TRY IT ▸ Take the data below and extract the lines from the one with "difference. I work" to the one with "Bay, Oakland, have", inclusive, exactly as written.

DATA SECTION ▸
************
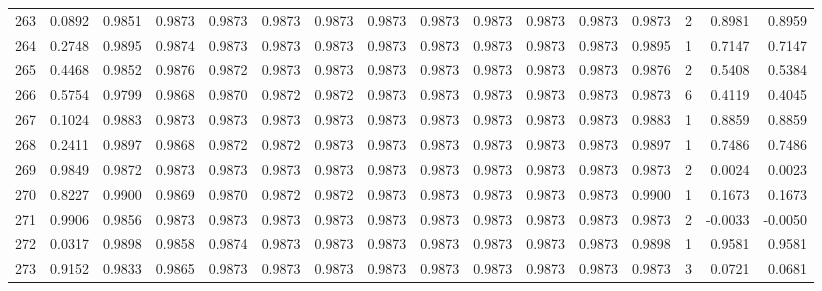 \begin{tabular}{lrrrrrrrrrrrrrrr}
263 &      0.0892 &  0.9851 &  0.9873 &  0.9873 &  0.9873 &  0.9873 &  0.9873 &  0.9873 &  0.9873 &  0.9873 &   0.9873 &     0.9873 &      2 &                    0.8981 &                     0.8959 \\
264 &      0.2748 &  0.9895 &  0.9874 &  0.9873 &  0.9873 &  0.9873 &  0.9873 &  0.9873 &  0.9873 &  0.9873 &   0.9873 &     0.9895 &      1 &                    0.7147 &                     0.7147 \\
265 &      0.4468 &  0.9852 &  0.9876 &  0.9872 &  0.9873 &  0.9873 &  0.9873 &  0.9873 &  0.9873 &  0.9873 &   0.9873 &     0.9876 &      2 &                    0.5408 &                     0.5384 \\
266 &      0.5754 &  0.9799 &  0.9868 &  0.9870 &  0.9872 &  0.9872 &  0.9873 &  0.9873 &  0.9873 &  0.9873 &   0.9873 &     0.9873 &      6 &                    0.4119 &                     0.4045 \\
267 &      0.1024 &  0.9883 &  0.9873 &  0.9873 &  0.9873 &  0.9873 &  0.9873 &  0.9873 &  0.9873 &  0.9873 &   0.9873 &     0.9883 &      1 &                    0.8859 &                     0.8859 \\
268 &      0.2411 &  0.9897 &  0.9868 &  0.9872 &  0.9872 &  0.9873 &  0.9873 &  0.9873 &  0.9873 &  0.9873 &   0.9873 &     0.9897 &      1 &                    0.7486 &                     0.7486 \\
269 &      0.9849 &  0.9872 &  0.9873 &  0.9873 &  0.9873 &  0.9873 &  0.9873 &  0.9873 &  0.9873 &  0.9873 &   0.9873 &     0.9873 &      2 &                    0.0024 &                     0.0023 \\
270 &      0.8227 &  0.9900 &  0.9869 &  0.9870 &  0.9872 &  0.9872 &  0.9873 &  0.9873 &  0.9873 &  0.9873 &   0.9873 &     0.9900 &      1 &                    0.1673 &                     0.1673 \\
271 &      0.9906 &  0.9856 &  0.9873 &  0.9873 &  0.9873 &  0.9873 &  0.9873 &  0.9873 &  0.9873 &  0.9873 &   0.9873 &     0.9873 &      2 &                   -0.0033 &                    -0.0050 \\
272 &      0.0317 &  0.9898 &  0.9858 &  0.9874 &  0.9873 &  0.9873 &  0.9873 &  0.9873 &  0.9873 &  0.9873 &   0.9873 &     0.9898 &      1 &                    0.9581 &                     0.9581 \\
273 &      0.9152 &  0.9833 &  0.9865 &  0.9873 &  0.9873 &  0.9873 &  0.9873 &  0.9873 &  0.9873 &  0.9873 &   0.9873 &     0.9873 &      3 &                    0.0721 &                     0.0681 \\

\end{tabular}
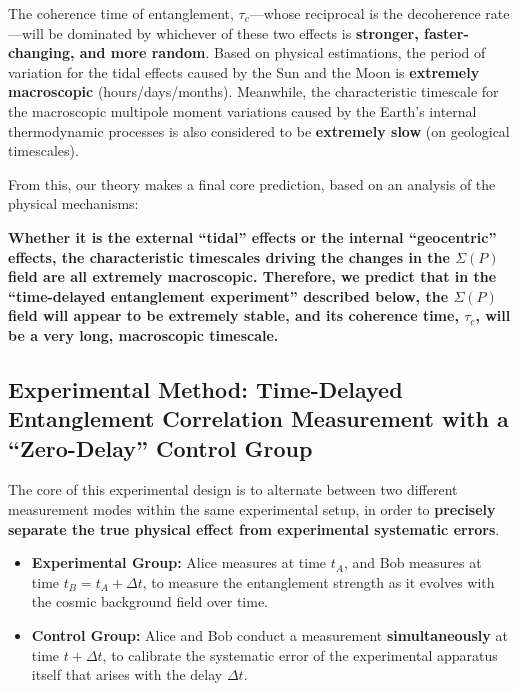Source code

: \documentclass[11pt]{article}
\begin{document}
\noindent The coherence time of entanglement, $\tau_c$—whose reciprocal is the decoherence rate—will be dominated by whichever of these two effects is \textbf{stronger, faster-changing, and more random}.
Based on physical estimations, the period of variation for the tidal effects caused by the Sun and the Moon is \textbf{extremely macroscopic} (hours/days/months). Meanwhile, the characteristic timescale for the macroscopic multipole moment variations caused by the Earth's internal thermodynamic processes is also considered to be \textbf{extremely slow} (on geological timescales).

\vspace{1em} %
\noindent From this, our theory makes a final core prediction, based on an analysis of the physical mechanisms:

\begin{center}
    \textbf{Whether it is the external ``tidal'' effects or the internal ``geocentric'' effects, the characteristic timescales driving the changes in the $\Sigma(P)$ field are all extremely macroscopic. Therefore, we predict that in the ``time-delayed entanglement experiment'' described below, the $\Sigma(P)$ field will appear to be extremely stable, and its coherence time, $\tau_c$, will be a very long, macroscopic timescale.}
\end{center}


\subsection{Experimental Method: Time-Delayed Entanglement Correlation Measurement with a ``Zero-Delay'' Control Group}
The core of this experimental design is to alternate between two different measurement modes within the same experimental setup, in order to \textbf{precisely separate the true physical effect from experimental systematic errors}.
\begin{itemize}
    \item   \textbf{Experimental Group:} Alice measures at time $t_A$, and Bob measures at time $t_B = t_A + \Delta t$, to measure the entanglement strength as it evolves with the cosmic background field over time.
    \item   \textbf{Control Group:} Alice and Bob conduct a measurement \textbf{simultaneously} at time $t + \Delta t$, to calibrate the systematic error of the experimental apparatus itself that arises with the delay $\Delta t$.
\end{itemize}
\end{document}
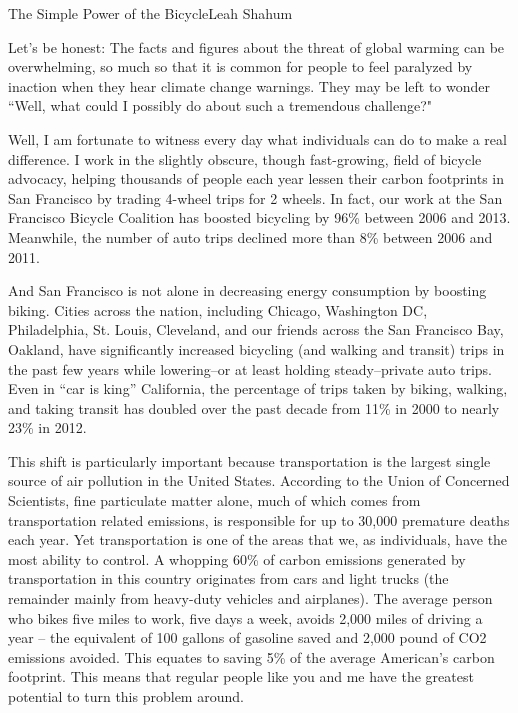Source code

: \documentclass{papertex}
\begin{document}
\begin{news}{2}{The Simple Power of the Bicycle}{Leah Shahum}{}{}

Let's be honest: The facts and figures about the threat of global warming can be
overwhelming, so much so that it is common for people to feel paralyzed by
inaction when they hear climate change warnings. They may be left to wonder
``Well, what could I possibly do about such a tremendous challenge?"

Well, I am fortunate to witness every day what individuals can do to make a real
difference. I work in the slightly obscure, though fast-growing, field of
bicycle advocacy, helping thousands of people each year lessen their carbon
footprints in San Francisco by trading 4-wheel trips for 2 wheels. In fact, our
work at the San Francisco Bicycle Coalition has boosted bicycling by 96\%
between 2006 and 2013. Meanwhile, the number of auto trips declined more than
8\% between 2006 and 2011.

And San Francisco is not alone in decreasing energy consumption by boosting
biking. Cities across the nation, including Chicago, Washington DC,
Philadelphia, St. Louis, Cleveland, and our friends across the San Francisco
Bay, Oakland, have significantly increased bicycling (and walking and transit)
trips in the past few years while lowering–or at least holding steady–private
auto trips. Even in “car is king” California, the percentage of trips taken by
biking, walking, and taking transit has doubled over the past decade from 11\%
in 2000 to nearly 23\% in 2012.

This shift is particularly important because transportation is the largest
single source of air pollution in the United States. According to the Union of
Concerned Scientists, fine particulate matter alone, much of which comes from
transportation related emissions, is responsible for up to 30,000 premature
deaths each year. Yet transportation is one of the areas that we, as
individuals, have the most ability to control. A whopping 60\% of carbon
emissions generated by transportation in this country originates from cars and
light trucks (the remainder mainly from heavy-duty vehicles and airplanes). The
average person who bikes five miles to work, five days a week, avoids 2,000
miles of driving a year – the equivalent of 100 gallons of gasoline saved and
2,000 pound of CO2 emissions avoided. This equates to saving 5\% of the average
American’s carbon footprint. This means that regular people like you and me have
the greatest potential to turn this problem around.


\end{news}
\end{document}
************
TASK RESPONSE ▸
difference. I work in the slightly obscure, though fast-growing, field of
bicycle advocacy, helping thousands of people each year lessen their carbon
footprints in San Francisco by trading 4-wheel trips for 2 wheels. In fact, our
work at the San Francisco Bicycle Coalition has boosted bicycling by 96\%
between 2006 and 2013. Meanwhile, the number of auto trips declined more than
8\% between 2006 and 2011.

And San Francisco is not alone in decreasing energy consumption by boosting
biking. Cities across the nation, including Chicago, Washington DC,
Philadelphia, St. Louis, Cleveland, and our friends across the San Francisco
Bay, Oakland, have significantly increased bicycling (and walking and transit)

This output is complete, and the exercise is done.